Nasrallah studied at the Shia seminary in the Beqaa Valley town of Baalbek. The school followed the teachings of Iraqi Shi'ite scholar Mohammad Baqir al-Sadr, who founded the Dawa movement in Najaf, Iraq, during the early 1960s. In 1976, at 16, Nasrallah traveled to Iraq where he was admitted into al-Sadr's seminary in Najaf. It is said that Al-Sadr recognized Nasrallah's qualities and Al-Sadr is quoted as saying "I scent in you the aroma of leadership; you are one of the Ansar [followers] of the Mahdi...". Nasrallah was expelled from Iraq, along with dozens of other Lebanese students in 1978. Al-Sadr was imprisoned, tortured, and brutally murdered.

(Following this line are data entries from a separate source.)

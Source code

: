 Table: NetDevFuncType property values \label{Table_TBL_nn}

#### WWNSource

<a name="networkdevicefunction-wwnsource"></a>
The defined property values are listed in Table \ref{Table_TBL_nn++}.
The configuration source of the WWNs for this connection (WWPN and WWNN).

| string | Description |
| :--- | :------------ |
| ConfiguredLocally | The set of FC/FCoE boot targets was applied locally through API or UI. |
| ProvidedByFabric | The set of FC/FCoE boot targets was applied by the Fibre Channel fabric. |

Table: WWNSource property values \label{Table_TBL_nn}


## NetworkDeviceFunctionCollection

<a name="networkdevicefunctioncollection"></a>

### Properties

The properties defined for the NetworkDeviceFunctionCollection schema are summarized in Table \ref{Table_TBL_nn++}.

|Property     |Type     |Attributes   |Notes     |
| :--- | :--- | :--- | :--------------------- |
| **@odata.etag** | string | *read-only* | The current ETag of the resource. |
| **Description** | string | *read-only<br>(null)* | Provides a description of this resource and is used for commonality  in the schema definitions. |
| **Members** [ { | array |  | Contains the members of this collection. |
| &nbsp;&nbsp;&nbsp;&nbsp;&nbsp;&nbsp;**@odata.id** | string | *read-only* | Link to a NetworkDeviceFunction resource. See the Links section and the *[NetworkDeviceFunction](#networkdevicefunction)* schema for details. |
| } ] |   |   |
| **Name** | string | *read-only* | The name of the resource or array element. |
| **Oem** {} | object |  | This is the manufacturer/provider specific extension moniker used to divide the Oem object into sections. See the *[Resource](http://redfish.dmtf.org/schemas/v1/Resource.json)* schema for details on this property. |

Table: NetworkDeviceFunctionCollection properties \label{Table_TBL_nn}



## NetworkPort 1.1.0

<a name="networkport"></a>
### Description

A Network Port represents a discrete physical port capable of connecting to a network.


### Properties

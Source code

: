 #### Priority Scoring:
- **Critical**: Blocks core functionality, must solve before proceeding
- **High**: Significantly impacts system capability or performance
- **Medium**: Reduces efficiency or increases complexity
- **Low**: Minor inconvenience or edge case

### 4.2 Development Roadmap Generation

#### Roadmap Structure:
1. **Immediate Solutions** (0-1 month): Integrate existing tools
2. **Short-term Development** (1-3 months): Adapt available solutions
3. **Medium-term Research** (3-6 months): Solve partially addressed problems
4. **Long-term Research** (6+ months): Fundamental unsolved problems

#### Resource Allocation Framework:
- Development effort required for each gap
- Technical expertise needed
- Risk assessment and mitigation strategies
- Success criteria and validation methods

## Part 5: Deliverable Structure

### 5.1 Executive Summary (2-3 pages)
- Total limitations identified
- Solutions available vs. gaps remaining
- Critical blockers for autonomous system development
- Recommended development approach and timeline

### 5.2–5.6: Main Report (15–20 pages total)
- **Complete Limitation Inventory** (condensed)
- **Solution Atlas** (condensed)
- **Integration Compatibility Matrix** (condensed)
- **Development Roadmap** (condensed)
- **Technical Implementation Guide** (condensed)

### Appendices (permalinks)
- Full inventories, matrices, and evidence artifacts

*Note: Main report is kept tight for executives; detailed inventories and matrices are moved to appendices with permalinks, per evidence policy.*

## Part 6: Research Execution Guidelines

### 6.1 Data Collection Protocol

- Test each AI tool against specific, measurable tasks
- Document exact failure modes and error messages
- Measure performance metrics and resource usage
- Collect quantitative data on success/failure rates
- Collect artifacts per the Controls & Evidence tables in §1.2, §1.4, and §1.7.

Nasrallah was forced to return to Lebanon in 1979, by that time having completed the first part of his study, as Saddam Hussein was expelling many Shias including the future Iranian supreme leader, Ruhollah Khomeini, and also Abbas Musawi.

Back in Lebanon, Nasrallah studied and taught at the school of Amal's leader Abbas al-Musawi, later being selected as Amal's political delegate in Beqaa, and making him a member of the central political office. Around the same time, in 1980, Al-Sadr was executed by Hussein.

== Early activities ==
In 1982, Nasrallah helped organize the group that would become Hezbollah, which was formed initially to repel the 1982 Israeli invasion of Lebanon. In 1989, Hassan Nasrallah traveled to Qom, Iran, where he furthered his religious studies.

Nasrallah believed that Islam holds the solution to the problems of any society, once saying, "With respect to us, briefly, Islam is not a simple religion including only prayers and praises, rather it is a divine message that was designed for humanity, and it can answer any question man might ask concerning his general and personal life. Islam is a religion designed for a society that can revolt and build a community."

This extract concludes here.